The other work, called Nightstand, shows the legs and feet of a reclining woman surrounded by medicine bottles and pestle and mortars used to ground herbal pastes. This refers to a requirement that all prostitutes serving European customers had to be subjected to regular health checks.

Ladbrooke Grove #2 (2021-22), Paul Anthony Smith.

These are shown among paintings by artists of Southeast Asian and Afro-Caribbean heritage, such as Hurvin Anderson, a second-generation British artist of Jamaican descent.

His painting, called After a Road to Rome III (2006), is a dreamlike, semi-abstract landscape based on a visit to Jamaica. According to Ossei-Mensah, there is often a strong sense of detachment in Anderson’s painted spaces, be it a neighbourhood in Birmingham, central England, where he grew up or the place where his parents were born, representative of the sense of loss and alienation common to the migrant experience.

Several of the works include elements of craft traditions that were once dismissed as backward. Jeanne Jalandoni literally weaves patterns of traditional garments in the Philippines into her canvases, and Miguel Angel Payano Jnr, an Afro-Caribbean American artist working between Beijing and New York, creates Chinese New Year sculptures featuring dark-skinned infants.

Future George’s Abundance / Angelitos Negros (2020), by Miguel Angel Payano Jnr
The other artists featured include Theaster Gates, Chris Ofili, Zao Wou-Ki and less familiar names such as Paul Anthony Smith, Adam De Boer and Delphine Desane.

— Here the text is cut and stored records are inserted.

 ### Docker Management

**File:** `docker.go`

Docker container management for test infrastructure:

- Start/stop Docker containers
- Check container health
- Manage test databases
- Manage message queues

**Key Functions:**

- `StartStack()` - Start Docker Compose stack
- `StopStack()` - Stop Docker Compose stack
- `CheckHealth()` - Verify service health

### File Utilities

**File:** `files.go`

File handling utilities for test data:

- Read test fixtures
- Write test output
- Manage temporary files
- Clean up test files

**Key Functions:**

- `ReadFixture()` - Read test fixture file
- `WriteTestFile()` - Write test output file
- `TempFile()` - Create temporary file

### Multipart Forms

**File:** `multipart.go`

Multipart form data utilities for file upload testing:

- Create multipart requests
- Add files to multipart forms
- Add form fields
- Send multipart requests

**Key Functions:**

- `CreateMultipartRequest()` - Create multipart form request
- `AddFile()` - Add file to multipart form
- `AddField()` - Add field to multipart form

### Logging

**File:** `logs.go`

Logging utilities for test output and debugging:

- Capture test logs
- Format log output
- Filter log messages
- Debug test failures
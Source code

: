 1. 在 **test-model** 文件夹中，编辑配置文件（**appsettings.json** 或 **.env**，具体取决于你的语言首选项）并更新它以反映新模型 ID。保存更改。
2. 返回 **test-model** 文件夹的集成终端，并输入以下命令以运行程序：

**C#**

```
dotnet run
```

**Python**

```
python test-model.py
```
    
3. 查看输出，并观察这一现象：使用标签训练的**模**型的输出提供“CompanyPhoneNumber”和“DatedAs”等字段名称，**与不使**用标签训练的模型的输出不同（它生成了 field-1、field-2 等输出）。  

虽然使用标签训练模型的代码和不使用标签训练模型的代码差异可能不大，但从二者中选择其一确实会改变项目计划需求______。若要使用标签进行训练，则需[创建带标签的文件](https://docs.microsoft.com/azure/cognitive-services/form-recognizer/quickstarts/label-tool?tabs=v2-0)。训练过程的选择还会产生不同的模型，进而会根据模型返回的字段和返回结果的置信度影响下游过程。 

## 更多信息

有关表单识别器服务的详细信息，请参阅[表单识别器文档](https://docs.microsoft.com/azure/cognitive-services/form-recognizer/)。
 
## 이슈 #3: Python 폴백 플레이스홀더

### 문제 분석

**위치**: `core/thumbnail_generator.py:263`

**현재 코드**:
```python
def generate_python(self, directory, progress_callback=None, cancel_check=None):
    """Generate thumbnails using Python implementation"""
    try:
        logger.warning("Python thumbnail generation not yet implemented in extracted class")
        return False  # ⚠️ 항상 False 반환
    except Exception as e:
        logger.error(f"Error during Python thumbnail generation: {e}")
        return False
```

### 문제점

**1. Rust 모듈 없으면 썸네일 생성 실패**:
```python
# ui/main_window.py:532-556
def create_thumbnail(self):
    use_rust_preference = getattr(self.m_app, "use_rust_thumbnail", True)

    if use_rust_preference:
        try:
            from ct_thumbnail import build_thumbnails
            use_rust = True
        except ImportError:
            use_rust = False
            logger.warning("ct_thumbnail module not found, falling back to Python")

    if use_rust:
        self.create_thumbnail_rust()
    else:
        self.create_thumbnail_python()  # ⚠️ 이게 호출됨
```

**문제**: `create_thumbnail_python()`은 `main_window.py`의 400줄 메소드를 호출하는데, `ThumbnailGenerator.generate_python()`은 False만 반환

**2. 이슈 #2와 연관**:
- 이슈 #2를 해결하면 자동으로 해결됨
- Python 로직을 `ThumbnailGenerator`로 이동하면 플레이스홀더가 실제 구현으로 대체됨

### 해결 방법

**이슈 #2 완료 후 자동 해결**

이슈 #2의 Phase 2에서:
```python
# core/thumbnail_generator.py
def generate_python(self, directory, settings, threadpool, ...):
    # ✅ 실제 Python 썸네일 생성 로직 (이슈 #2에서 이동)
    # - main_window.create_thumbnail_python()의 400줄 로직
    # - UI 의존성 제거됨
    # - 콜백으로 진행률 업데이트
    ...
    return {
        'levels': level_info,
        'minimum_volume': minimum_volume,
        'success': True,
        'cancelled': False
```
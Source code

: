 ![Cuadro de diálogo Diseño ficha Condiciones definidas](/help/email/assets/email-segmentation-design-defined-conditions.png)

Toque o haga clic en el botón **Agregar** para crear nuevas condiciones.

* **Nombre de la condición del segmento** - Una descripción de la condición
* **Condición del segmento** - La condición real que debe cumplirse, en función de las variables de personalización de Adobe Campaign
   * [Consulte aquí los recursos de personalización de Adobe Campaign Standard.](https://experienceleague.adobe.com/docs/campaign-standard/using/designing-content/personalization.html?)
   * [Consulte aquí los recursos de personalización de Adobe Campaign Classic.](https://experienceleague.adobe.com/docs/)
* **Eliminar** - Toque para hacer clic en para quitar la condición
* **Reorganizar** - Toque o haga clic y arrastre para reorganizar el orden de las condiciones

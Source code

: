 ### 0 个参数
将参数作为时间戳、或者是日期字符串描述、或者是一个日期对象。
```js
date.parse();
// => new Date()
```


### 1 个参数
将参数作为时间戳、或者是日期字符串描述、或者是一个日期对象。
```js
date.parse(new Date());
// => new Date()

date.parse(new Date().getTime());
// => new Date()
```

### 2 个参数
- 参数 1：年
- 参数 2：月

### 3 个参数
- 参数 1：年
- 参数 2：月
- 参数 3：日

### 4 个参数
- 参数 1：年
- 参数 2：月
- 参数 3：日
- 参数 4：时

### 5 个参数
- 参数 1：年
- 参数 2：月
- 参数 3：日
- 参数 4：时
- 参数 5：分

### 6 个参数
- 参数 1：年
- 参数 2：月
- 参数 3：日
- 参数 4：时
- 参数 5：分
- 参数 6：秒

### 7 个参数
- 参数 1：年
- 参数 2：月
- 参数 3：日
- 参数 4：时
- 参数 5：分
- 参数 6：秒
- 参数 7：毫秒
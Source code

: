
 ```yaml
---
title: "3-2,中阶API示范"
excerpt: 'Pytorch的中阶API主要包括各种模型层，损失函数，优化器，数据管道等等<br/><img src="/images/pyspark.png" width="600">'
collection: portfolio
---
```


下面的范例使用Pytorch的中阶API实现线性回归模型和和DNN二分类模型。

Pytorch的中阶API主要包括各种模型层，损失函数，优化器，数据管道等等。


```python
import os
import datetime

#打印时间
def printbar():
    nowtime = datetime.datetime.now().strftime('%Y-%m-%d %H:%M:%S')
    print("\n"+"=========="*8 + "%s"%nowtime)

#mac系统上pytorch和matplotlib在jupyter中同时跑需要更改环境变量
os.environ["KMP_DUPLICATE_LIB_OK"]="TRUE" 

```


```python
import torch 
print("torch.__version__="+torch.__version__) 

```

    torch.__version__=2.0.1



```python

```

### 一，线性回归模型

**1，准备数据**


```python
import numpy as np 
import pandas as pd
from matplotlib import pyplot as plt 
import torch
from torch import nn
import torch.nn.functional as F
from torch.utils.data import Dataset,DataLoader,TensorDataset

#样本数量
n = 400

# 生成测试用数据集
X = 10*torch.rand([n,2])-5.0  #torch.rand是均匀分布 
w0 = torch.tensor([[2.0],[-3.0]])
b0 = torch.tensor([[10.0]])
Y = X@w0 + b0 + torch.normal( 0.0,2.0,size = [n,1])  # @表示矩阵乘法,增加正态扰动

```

The exhibition’s range is both a strength and a weakness; it risks flattening the differences between each colonial venture (as detailed in the 2011 book Ghosts of Empire by Kwasi Kwarteng, from which the show takes its title). The absence of any Hong Kong artist is a missed opportunity for a meaningful and timely reconsideration of what the city has in common with other former colonies.

Ossei-Mensah, who has not been able to come to Hong Kong because of the travel restrictions imposed to curb the spread of coronavirus, is upfront about his lack of familiarity with the historical contexts of some of the artworks. But he sees the exhibition as part of a cautionary tale about a constant theme in colonialism: extraction with no reciprocity.

“What if the ‘global south’ comes together, acknowledge traumas we’ve all come to deal with. We need to strategise, protect ourselves and protect our autonomy,” he says.

“Ghosts of Empires”, Ben Brown Fine Arts, 201 The Factory, 1 Yip Fat Street,
Wong Chuk Hang, Tue-Sat, 11am – 7pm. Until May 14.